* **WORK TASK**
Once you have read the records, output them exactly.

----- SOURCE DATA -----

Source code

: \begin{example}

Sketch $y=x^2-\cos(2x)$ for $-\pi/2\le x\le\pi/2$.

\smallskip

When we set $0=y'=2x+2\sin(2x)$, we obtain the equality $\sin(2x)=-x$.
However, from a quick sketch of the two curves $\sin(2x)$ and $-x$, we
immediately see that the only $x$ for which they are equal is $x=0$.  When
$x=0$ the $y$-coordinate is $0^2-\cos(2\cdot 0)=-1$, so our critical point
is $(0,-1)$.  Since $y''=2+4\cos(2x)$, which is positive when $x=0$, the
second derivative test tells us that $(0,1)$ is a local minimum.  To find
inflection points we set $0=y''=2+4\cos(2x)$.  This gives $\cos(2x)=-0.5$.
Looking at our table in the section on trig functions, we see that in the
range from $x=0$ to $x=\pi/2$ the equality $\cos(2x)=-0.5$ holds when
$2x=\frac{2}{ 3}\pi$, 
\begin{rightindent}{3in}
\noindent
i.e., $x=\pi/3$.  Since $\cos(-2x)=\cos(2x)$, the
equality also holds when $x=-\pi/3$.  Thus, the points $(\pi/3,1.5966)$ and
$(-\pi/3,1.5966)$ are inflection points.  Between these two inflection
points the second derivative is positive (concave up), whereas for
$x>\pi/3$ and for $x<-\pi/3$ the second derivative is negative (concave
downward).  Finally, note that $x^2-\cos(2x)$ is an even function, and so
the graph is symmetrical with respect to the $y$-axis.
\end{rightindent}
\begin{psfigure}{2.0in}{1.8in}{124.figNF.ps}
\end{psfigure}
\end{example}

-----

* **RESULT**
Source code

: \begin{example}

Sketch $y=x^2-\cos(2x)$ for $-\pi/2\le x\le\pi/2$.

\smallskip

When we set $0=y'=2x+2\sin(2x)$, we obtain the equality $\sin(2x)=-x$.
However, from a quick sketch of the two curves $\sin(2x)$ and $-x$, we
immediately see that the only $x$ for which they are equal is $x=0$.  When
$x=0$ the $y$-coordinate is $0^2-\cos(2\cdot 0)=-1$, so our critical point
is $(0,-1)$.  Since $y''=2+4\cos(2x)$, which is positive when $x=0$, the
second derivative test tells us that $(0,1)$ is a local minimum.  To find
inflection points we set $0=y''=2+4\cos(2x)$.  This gives $\cos(2x)=-0.5$.
Looking at our table in the section on trig functions, we see that in the
range from $x=0$ to $x=\pi/2$ the equality $\cos(2x)=-0.5$ holds when
$2x=\frac{2}{ 3}\pi$, 
\begin{rightindent}{3in}
\noindent
i.e., $x=\pi/3$.  Since $\cos(-2x)=\cos(2x)$, the
equality also holds when $x=-\pi/3$.  Thus, the points $(\pi/3,1.5966)$ and
$(-\pi/3,1.5966)$ are inflection points.  Between these two inflection
points the second derivative is positive (concave up), whereas for
$x>\pi/3$ and for $x<-\pi/3$ the second derivative is negative (concave
downward).  Finally, note that $x^2-\cos(2x)$ is an even function, and so
the graph is symmetrical with respect to the $y$-axis.
\end{rightindent}
\begin{psfigure}{2.0in}{1.8in}{124.figNF.ps}
\end{psfigure}
\end{example}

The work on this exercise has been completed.